Generation why: Singapore's soul-ful youth

  How much of the attitude of the Generation Ys and Xs, etc is the result of a nation’s political, social and economic condition, asks Shobha Tsering Bhalla, managing editor of Lycos Asia.
  Lycos Asia
In Focus
March 3, 2003


Related:
Parents asking courts to rein in errant kids: report

A RECENT newspaper survey has revealed a sociological fact about a certain segment of Singaporeans that has been empirically apparent for some time: Divorce is as natural as premarital sex for many young Singaporeans.

The newspaper reported that about 45 percent of young Singaporeans surveyed between the ages of 15 and 24 said that they would consider divorce if things soured and the same number said they considered premarital sex as par for the course. These people who fall under the Generation Y label, after the monicker used by Western marketing pundits, seek instant gratification like their Western counterparts but differ in an important area – they have strong family ties.

Which is all well and good. But while such findings are always interesting for brand managers, the advertising industry, armchair behaviourial scientists (like this writer) and the like, the survey in question merely re-visits an area that has been reconnoitered before but does little to plumb the depths of our youth.

So our youngsters increasingly advocate sex before saying “I do” and look for instant gratification.
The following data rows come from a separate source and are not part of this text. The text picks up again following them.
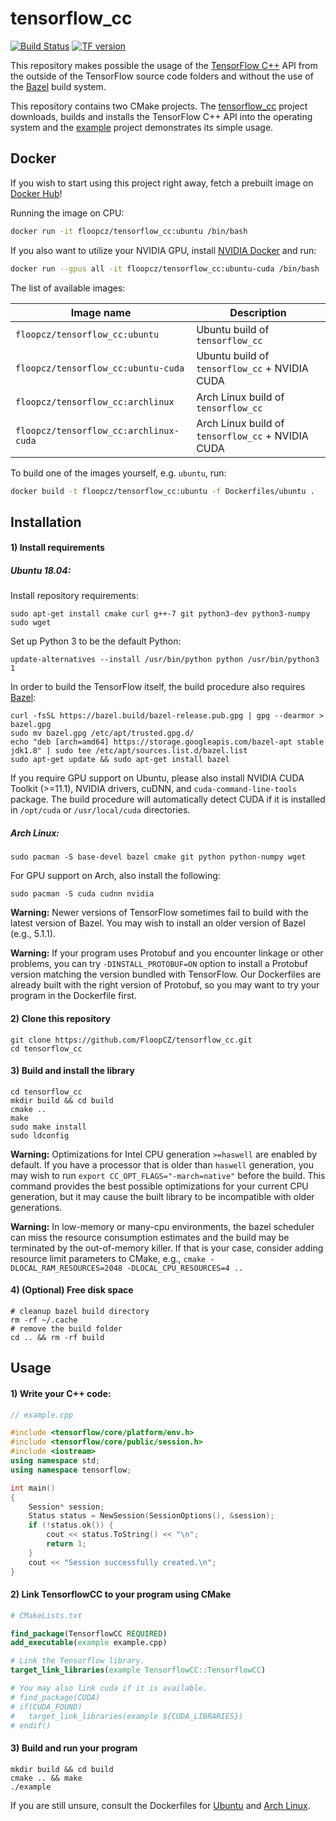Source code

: # tensorflow_cc
[![Build Status](http://oak.floop.cz:8080/buildStatus/icon?job=tensorflow_cc)](http://oak.floop.cz:8080/job/tensorflow_cc/)
[![TF version](https://img.shields.io/badge/TF%20version-2.9.0-brightgreen.svg)]()

This repository makes possible the usage of the [TensorFlow C++](https://www.tensorflow.org/api_docs/cc/) API from the outside of the TensorFlow source code folders and without the use of the [Bazel](https://bazel.build/) build system.

This repository contains two CMake projects. The [tensorflow_cc](tensorflow_cc) project downloads, builds and installs the TensorFlow C++ API into the operating system and the [example](example) project demonstrates its simple usage.

## Docker

If you wish to start using this project right away, fetch a prebuilt image on [Docker Hub](https://hub.docker.com/r/floopcz/tensorflow_cc/)!

Running the image on CPU:
```bash
docker run -it floopcz/tensorflow_cc:ubuntu /bin/bash
```

If you also want to utilize your NVIDIA GPU, install [NVIDIA Docker](https://github.com/NVIDIA/nvidia-docker) and run:
```bash
docker run --gpus all -it floopcz/tensorflow_cc:ubuntu-cuda /bin/bash
```

The list of available images:

| Image name                                    | Description                                         |
| ---                                           | ---                                                 |
| `floopcz/tensorflow_cc:ubuntu`                | Ubuntu build of `tensorflow_cc`                     |
| `floopcz/tensorflow_cc:ubuntu-cuda`           | Ubuntu build of `tensorflow_cc` + NVIDIA CUDA       |
| `floopcz/tensorflow_cc:archlinux`             | Arch Linux build of `tensorflow_cc`                 |
| `floopcz/tensorflow_cc:archlinux-cuda`        | Arch Linux build of `tensorflow_cc` + NVIDIA CUDA   |

To build one of the images yourself, e.g. `ubuntu`, run:
```bash
docker build -t floopcz/tensorflow_cc:ubuntu -f Dockerfiles/ubuntu .
```

## Installation

#### 1) Install requirements

##### Ubuntu 18.04:
Install repository requirements:
```
sudo apt-get install cmake curl g++-7 git python3-dev python3-numpy sudo wget
```

Set up Python 3 to be the default Python:
```
update-alternatives --install /usr/bin/python python /usr/bin/python3 1
```

In order to build the TensorFlow itself, the build procedure also requires [Bazel](https://bazel.build/):
```
curl -fsSL https://bazel.build/bazel-release.pub.gpg | gpg --dearmor > bazel.gpg
sudo mv bazel.gpg /etc/apt/trusted.gpg.d/
echo "deb [arch=amd64] https://storage.googleapis.com/bazel-apt stable jdk1.8" | sudo tee /etc/apt/sources.list.d/bazel.list
sudo apt-get update && sudo apt-get install bazel
```

If you require GPU support on Ubuntu, please also install NVIDIA CUDA Toolkit (>=11.1), NVIDIA drivers, cuDNN, and `cuda-command-line-tools` package.
The build procedure will automatically detect CUDA if it is installed in `/opt/cuda` or `/usr/local/cuda` directories.

##### Arch Linux:
```
sudo pacman -S base-devel bazel cmake git python python-numpy wget
```

For GPU support on Arch, also install the following:

```
sudo pacman -S cuda cudnn nvidia
```

**Warning:** Newer versions of TensorFlow sometimes fail to build with the latest version of Bazel. You may wish
to install an older version of Bazel (e.g., 5.1.1).

**Warning:** If your program uses Protobuf and you encounter linkage or other problems, you can
try `-DINSTALL_PROTOBUF=ON` option to install a Protobuf version matching the version bundled with TensorFlow.
Our Dockerfiles are already built with the right version of Protobuf, so you may want to try
your program in the Dockerfile first.

#### 2) Clone this repository
```
git clone https://github.com/FloopCZ/tensorflow_cc.git
cd tensorflow_cc
```

#### 3) Build and install the library

```
cd tensorflow_cc
mkdir build && cd build
cmake ..
make
sudo make install
sudo ldconfig
```

**Warning:** Optimizations for Intel CPU generation `>=haswell` are enabled by default. If you have a
processor that is older than `haswell` generation, you may wish to run `export CC_OPT_FLAGS="-march=native"`
before the build. This command provides the best possible optimizations for your current CPU generation, but
it may cause the built library to be incompatible with older generations.

**Warning:** In low-memory or many-cpu environments, the bazel scheduler can miss the resource consumption
estimates and the build may be terminated by the out-of-memory killer.
If that is your case, consider adding resource limit parameters to CMake, e.g.,
`cmake -DLOCAL_RAM_RESOURCES=2048 -DLOCAL_CPU_RESOURCES=4 ..`

#### 4) (Optional) Free disk space

```
# cleanup bazel build directory
rm -rf ~/.cache
# remove the build folder
cd .. && rm -rf build
```

## Usage

#### 1) Write your C++ code:
```C++
// example.cpp

#include <tensorflow/core/platform/env.h>
#include <tensorflow/core/public/session.h>
#include <iostream>
using namespace std;
using namespace tensorflow;

int main()
{
    Session* session;
    Status status = NewSession(SessionOptions(), &session);
    if (!status.ok()) {
        cout << status.ToString() << "\n";
        return 1;
    }
    cout << "Session successfully created.\n";
}
```

#### 2) Link TensorflowCC to your program using CMake
```CMake
# CMakeLists.txt

find_package(TensorflowCC REQUIRED)
add_executable(example example.cpp)

# Link the Tensorflow library.
target_link_libraries(example TensorflowCC::TensorflowCC)

# You may also link cuda if it is available.
# find_package(CUDA)
# if(CUDA_FOUND)
#   target_link_libraries(example ${CUDA_LIBRARIES})
# endif()
```

#### 3) Build and run your program
```
mkdir build && cd build
cmake .. && make
./example 
```

If you are still unsure, consult the Dockerfiles for
[Ubuntu](Dockerfiles/ubuntu) and [Arch Linux](Dockerfiles/archlinux).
Isn’t that the general trend in all western and rapidly westernizing nations like Singapore? This is not an overnight phenomenon. And anyway, what is one to expect when our youth are fed an endless diet of soul-less pap from Hollywood? Even the pop-culture of Korea and Japan that is the latest rage among a certain vernacular-inclined sub-sect of our youth is liberally infused with the latest “cool” fads in Hollywood pop-culture.

What makes more interesting reading and merits deeper discussion is the survey’s finding about the spiritual side of these young people. Buried within the newspaper report was this interesting nugget: “They are more enthusiastic about feeding their soul. Nearly half of those surveyed attend religious services at least once a month, while four in five take time out to ponder the meaning of life.”

Just when the general worldwide perception is growing of Generation Y as hopelessly self-interested and materialistic, it comes as a pleasant surprise – nay, an epiphany - that a significant number of Singaporean youth is inclined towards things “spiritual”.

This aspect of our youth has seldom been publicised before and will probably never merit more than a cursory mention – after all, you can’t sell soap based on people’s spiritual leanings – but it shows that Generation Y is no worse than its parents’ generation and others before them.

Indeed, every generation has its detractors and doomsayers. Had the survey results been released in the swinging ‘60s, no one would have questioned the veracity of the findings. Likewise for Generation X in the 1980s. And I’m sure the findings would have been spot on for the youth of ancient Rome too, especially at the height of its economic and political power, much like the United States today.

This begs the question: How much of the attitude of the Generation Ys and Xs, etc is the result of a nation’s political, social and economic condition? I would say everything. It is the processes of modernisation which have fractured both urban and rural (our old kampongs) communities and put keloids where passion should be in the minds of our youth. In our new towns there’s an increasing number of unsupervised children, lonely old people and over-indulged or over-disciplined teens with no purpose in life.

Then there’s the media. How can we blame Generation Y when from all sides they are bombarded with messages that propagate the culture of consumerism, violence and callousness to suffering.

Could it be this experience of being exposed to innumerable daily media exhortations to buy more and more material goods without any reminders to share with the less blessed what society apparently values most - things, more and more of them – that makes Generation Y so disconnected from “nobler” altruistic issues? Could it be the unchanging political landscape, the protracted economic depression (since 1997) and hopelessness that anyone will listen to them, that makes our youth so self-centred?

Shut out from most avenues of meaningful political and artistic self-expression, they turn to the one place where they know they are their own masters – the soul and worship. At least here there is no over-zealous authority telling them how far they can go and how to do things. In the geography of the spirit they are free.

We should be thankful that it is the meaning of life through the fires of holy worship that they ponder, our Generation Y and not through the haze of a drug fest. We should encourage and nurture this for the greater good.

Research shows that children become more altruistic when their guiding adults attribute the children's kind behaviour to their fundamental goodness. How much have we done as parents, teachers and policy-making adults to allow our youth to believe in their fundamental goodness, the pristine soul within them?

All our emphasis has been on material achievement – from school grades to the five Cs: Cash, Car, Condominum, Credit Card and Club. Maybe, now with this knowledge of our youth, it is time to try a more radical, fundamental approach?

Maybe, now is the time to put the kampong back in the city and help our Generation Y in their search for spirituality even as we put some soul back into our materialistically over-burdened lives.

The views of the writer do not neccessarily represent the views of Lycos Asia.